EXERCISE DIRECTIONS: Give back the line below containing "Upper counts from" and every later line, exactly.

INFORMATION SHOWN:
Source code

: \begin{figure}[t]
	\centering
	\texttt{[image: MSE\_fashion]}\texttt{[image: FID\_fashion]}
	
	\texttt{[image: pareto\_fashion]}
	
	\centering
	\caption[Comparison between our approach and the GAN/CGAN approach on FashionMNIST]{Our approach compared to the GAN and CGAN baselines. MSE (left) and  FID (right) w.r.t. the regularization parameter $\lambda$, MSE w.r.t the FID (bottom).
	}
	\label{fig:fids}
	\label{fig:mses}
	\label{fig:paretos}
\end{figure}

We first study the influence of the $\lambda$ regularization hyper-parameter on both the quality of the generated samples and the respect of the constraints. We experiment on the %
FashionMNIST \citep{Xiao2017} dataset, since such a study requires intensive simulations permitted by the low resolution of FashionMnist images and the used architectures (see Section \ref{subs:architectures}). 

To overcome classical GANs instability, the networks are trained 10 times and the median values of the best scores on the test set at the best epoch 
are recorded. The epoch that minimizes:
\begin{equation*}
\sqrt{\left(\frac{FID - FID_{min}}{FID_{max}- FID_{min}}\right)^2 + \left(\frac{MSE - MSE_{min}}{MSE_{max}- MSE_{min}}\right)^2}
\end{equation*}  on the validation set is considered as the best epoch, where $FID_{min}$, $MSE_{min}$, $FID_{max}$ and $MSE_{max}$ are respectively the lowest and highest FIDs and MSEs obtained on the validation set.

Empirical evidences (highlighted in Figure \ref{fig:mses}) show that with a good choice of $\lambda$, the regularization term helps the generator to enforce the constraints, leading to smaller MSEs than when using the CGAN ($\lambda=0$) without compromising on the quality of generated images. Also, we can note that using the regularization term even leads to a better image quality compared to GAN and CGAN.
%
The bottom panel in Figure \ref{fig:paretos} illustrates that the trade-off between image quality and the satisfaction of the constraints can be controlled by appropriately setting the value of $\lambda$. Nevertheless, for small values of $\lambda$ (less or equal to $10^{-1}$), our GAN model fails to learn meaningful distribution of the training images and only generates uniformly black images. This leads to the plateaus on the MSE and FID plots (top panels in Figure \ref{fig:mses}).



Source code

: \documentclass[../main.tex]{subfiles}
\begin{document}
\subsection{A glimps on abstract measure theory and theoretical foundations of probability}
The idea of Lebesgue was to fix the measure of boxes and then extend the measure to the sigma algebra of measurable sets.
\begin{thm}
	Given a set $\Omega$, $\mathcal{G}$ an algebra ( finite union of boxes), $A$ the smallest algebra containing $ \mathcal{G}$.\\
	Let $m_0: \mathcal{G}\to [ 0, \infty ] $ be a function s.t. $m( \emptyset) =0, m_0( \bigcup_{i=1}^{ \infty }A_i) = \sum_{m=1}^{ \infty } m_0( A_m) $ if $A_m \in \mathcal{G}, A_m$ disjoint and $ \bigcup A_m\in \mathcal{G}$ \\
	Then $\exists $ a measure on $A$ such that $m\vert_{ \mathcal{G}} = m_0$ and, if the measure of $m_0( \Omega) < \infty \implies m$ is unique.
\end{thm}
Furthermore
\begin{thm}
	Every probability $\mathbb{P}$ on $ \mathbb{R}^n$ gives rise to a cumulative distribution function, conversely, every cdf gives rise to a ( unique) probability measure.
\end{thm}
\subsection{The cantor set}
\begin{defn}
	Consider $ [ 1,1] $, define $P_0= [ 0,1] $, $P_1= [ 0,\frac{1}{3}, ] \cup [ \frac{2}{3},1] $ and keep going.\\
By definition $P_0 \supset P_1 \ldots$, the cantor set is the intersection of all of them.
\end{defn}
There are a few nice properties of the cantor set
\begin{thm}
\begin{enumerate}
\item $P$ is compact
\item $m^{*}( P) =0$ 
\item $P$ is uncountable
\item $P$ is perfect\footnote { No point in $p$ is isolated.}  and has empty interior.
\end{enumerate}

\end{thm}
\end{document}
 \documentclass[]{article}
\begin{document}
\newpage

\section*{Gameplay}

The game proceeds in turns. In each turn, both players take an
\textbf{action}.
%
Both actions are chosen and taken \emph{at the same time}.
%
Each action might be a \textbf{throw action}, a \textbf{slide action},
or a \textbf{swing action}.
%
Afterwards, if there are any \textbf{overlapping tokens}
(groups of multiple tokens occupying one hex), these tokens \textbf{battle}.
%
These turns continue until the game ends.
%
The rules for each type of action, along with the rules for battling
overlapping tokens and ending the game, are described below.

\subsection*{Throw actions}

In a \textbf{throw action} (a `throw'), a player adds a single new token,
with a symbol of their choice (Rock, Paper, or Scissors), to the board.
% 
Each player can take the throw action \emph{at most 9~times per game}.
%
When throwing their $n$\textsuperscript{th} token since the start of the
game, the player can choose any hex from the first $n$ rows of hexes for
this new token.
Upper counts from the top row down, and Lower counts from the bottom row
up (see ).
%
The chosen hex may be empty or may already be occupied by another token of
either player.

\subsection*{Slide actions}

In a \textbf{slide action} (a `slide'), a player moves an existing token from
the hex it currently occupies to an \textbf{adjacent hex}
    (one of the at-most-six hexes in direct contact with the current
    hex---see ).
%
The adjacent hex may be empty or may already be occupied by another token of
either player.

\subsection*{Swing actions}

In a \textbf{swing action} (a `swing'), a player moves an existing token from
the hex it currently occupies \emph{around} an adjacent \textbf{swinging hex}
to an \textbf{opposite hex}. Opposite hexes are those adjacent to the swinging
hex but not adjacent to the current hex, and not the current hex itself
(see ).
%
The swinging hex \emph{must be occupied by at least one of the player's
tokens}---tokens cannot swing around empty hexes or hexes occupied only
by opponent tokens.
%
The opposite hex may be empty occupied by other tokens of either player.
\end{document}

WRITTEN SOLUTION:
Upper counts from the top row down, and Lower counts from the bottom row
up (see ).
%
The chosen hex may be empty or may already be occupied by another token of
either player.

\subsection*{Slide actions}

In a \textbf{slide action} (a `slide'), a player moves an existing token from
the hex it currently occupies to an \textbf{adjacent hex}
    (one of the at-most-six hexes in direct contact with the current
    hex---see ).
%
The adjacent hex may be empty or may already be occupied by another token of
either player.

\subsection*{Swing actions}

In a \textbf{swing action} (a `swing'), a player moves an existing token from
the hex it currently occupies \emph{around} an adjacent \textbf{swinging hex}
to an \textbf{opposite hex}. Opposite hexes are those adjacent to the swinging
hex but not adjacent to the current hex, and not the current hex itself
(see ).
%
The swinging hex \emph{must be occupied by at least one of the player's
tokens}---tokens cannot swing around empty hexes or hexes occupied only
by opponent tokens.
%
The opposite hex may be empty occupied by other tokens of either player.
\end{document}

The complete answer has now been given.